Raihan prestasi ini, kata Stevana, menandakan bahwa EDS UNIMA bukan hanya bisa mempertahankan prestasinya namun juga berkembang menjadi lebih baik seiring berjalannya waktu.

Stevana menegaskan bahwa dukungan kampus memegang peran vital terhadap keberlangsungan kegiatan organisasi serta keikutsertaan EDS Unima di berbagai kompetisi. “Dukungan dari pihak kampus sangat menunjang kegiatan kami,” ujar Stevana.

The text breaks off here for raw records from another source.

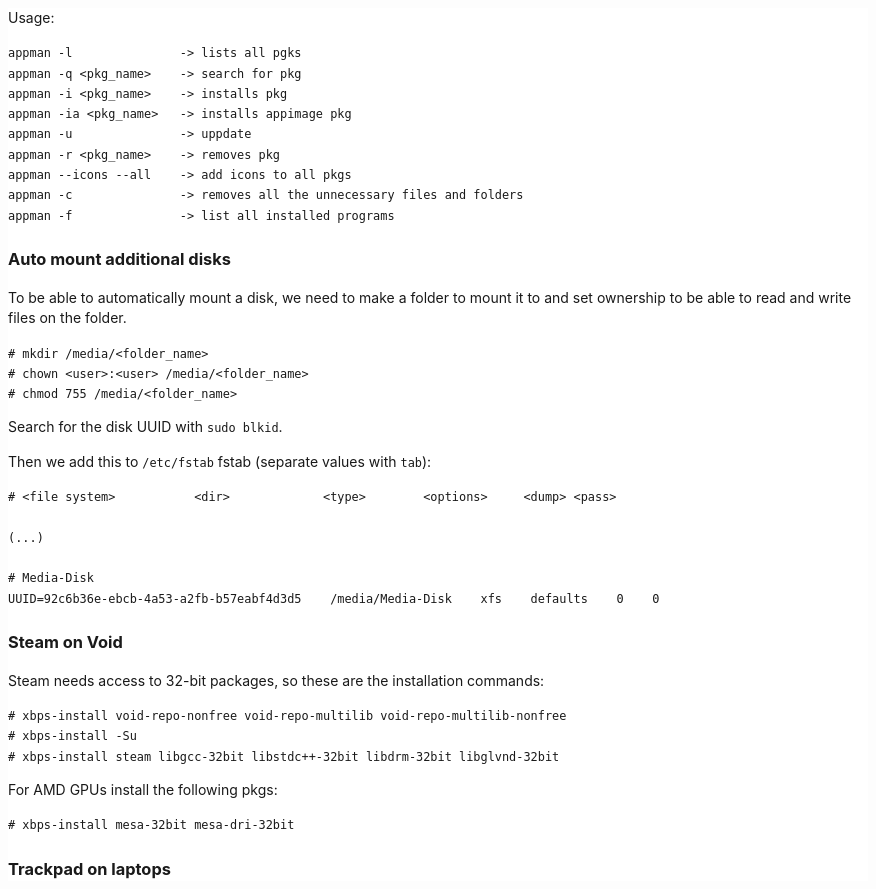 Usage:

```
appman -l               -> lists all pgks
appman -q <pkg_name>    -> search for pkg
appman -i <pkg_name>    -> installs pkg
appman -ia <pkg_name>   -> installs appimage pkg
appman -u               -> uppdate
appman -r <pkg_name>    -> removes pkg
appman --icons --all    -> add icons to all pkgs
appman -c               -> removes all the unnecessary files and folders
appman -f               -> list all installed programs
```

### Auto mount additional disks

To be able to automatically mount a disk, we need to make a folder to
 mount it to and set ownership to be able to read and write files on the
 folder.

```
# mkdir /media/<folder_name>
# chown <user>:<user> /media/<folder_name>
# chmod 755 /media/<folder_name>
```

Search for the disk UUID with `sudo blkid`.

Then we add this to `/etc/fstab` fstab (separate values with `tab`):

```
# <file system>           <dir>             <type>        <options>     <dump> <pass>

(...)

# Media-Disk
UUID=92c6b36e-ebcb-4a53-a2fb-b57eabf4d3d5    /media/Media-Disk    xfs    defaults    0    0
```

### Steam on Void

Steam needs access to 32-bit packages, so these are the installation commands:

```
# xbps-install void-repo-nonfree void-repo-multilib void-repo-multilib-nonfree
# xbps-install -Su
# xbps-install steam libgcc-32bit libstdc++-32bit libdrm-32bit libglvnd-32bit

```
For AMD GPUs install the following pkgs:

```
# xbps-install mesa-32bit mesa-dri-32bit
```

### Trackpad on laptops
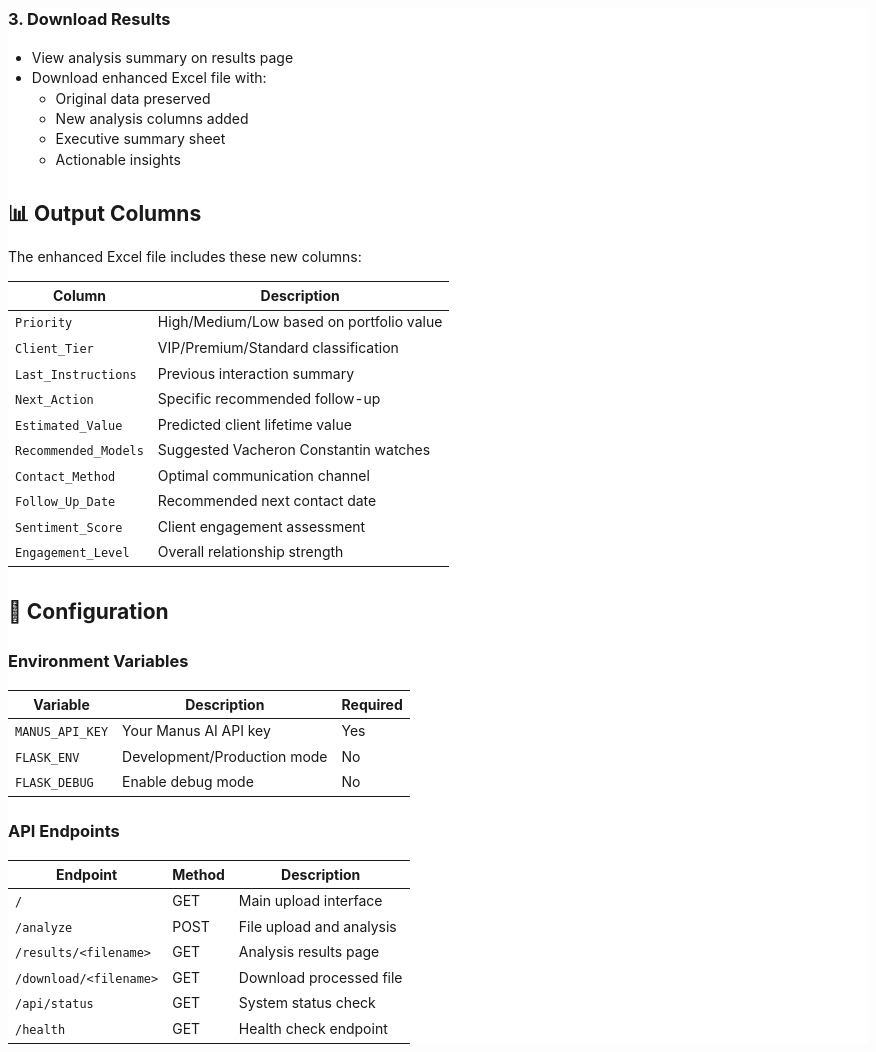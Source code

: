 ### 3. Download Results
- View analysis summary on results page
- Download enhanced Excel file with:
  - Original data preserved
  - New analysis columns added
  - Executive summary sheet
  - Actionable insights

## 📊 Output Columns

The enhanced Excel file includes these new columns:

| Column | Description |
|--------|-------------|
| `Priority` | High/Medium/Low based on portfolio value |
| `Client_Tier` | VIP/Premium/Standard classification |
| `Last_Instructions` | Previous interaction summary |
| `Next_Action` | Specific recommended follow-up |
| `Estimated_Value` | Predicted client lifetime value |
| `Recommended_Models` | Suggested Vacheron Constantin watches |
| `Contact_Method` | Optimal communication channel |
| `Follow_Up_Date` | Recommended next contact date |
| `Sentiment_Score` | Client engagement assessment |
| `Engagement_Level` | Overall relationship strength |

## 🔧 Configuration

### Environment Variables

| Variable | Description | Required |
|----------|-------------|----------|
| `MANUS_API_KEY` | Your Manus AI API key | Yes |
| `FLASK_ENV` | Development/Production mode | No |
| `FLASK_DEBUG` | Enable debug mode | No |

### API Endpoints

| Endpoint | Method | Description |
|----------|--------|-------------|
| `/` | GET | Main upload interface |
| `/analyze` | POST | File upload and analysis |
| `/results/<filename>` | GET | Analysis results page |
| `/download/<filename>` | GET | Download processed file |
| `/api/status` | GET | System status check |
| `/health` | GET | Health check endpoint |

Baru-baru ini, Rektorat Unima bersama pimpinan fakultas juga memberikan sokongan besar terhadap pelaksanaan Liga Debat Unima, mulai dari perizinan, penyediaan dana kegiatan, hingga mendorong mahasiswa untuk terlibat aktif.

Menurutnya, atensi yang baik dari pihak dalam mendukung kegiatan pengembangan mahasiswa menjadi respon yang baik untuk prestasi mahasiwa ke depannya.

“Kami berharap euforia ini tetap bertahan dan menjadi batu pijakan kami untuk terus memberikan wadah bagi mahasiswa UNIMA dalam mengembangkan penalaran kritis,” ujarnya.

Bergabung dengan EDS Unima

EDS Unima secara resmi berdiri sebagai Unit Kegiatan Mahasiswa pada tahun 2011 silam.

Selama lebih dari 10 tahun ini, organisasi ini telah menyumbang segudang prestasi bagi kampus dalam keikutsertaan dalam kompetisi level regional, nasional dan internasional.

Stevana menjelaskan, EDS Unima terbuka bagi mahasiswa Unima yang ingin bergabung dengan organisasi.

Untuk bergabung, mahasiswa harus memenuhi sejumlah syarat: merupakan mahasiswa aktif semester 1 atau 3, bersedia mengikuti pelatihan Basic Debate Training (BEAT), serta siap mengikuti kompetisi debat yang direkomendasikan pembina.

“Dan syarat yang terakhir untuk bergabung di EDS UNIMA adalah harus mempunyai keinginan dan semangat untuk terus belajar dan berkembang bersama-sama di EDS UNIMA,” tutup Stevana.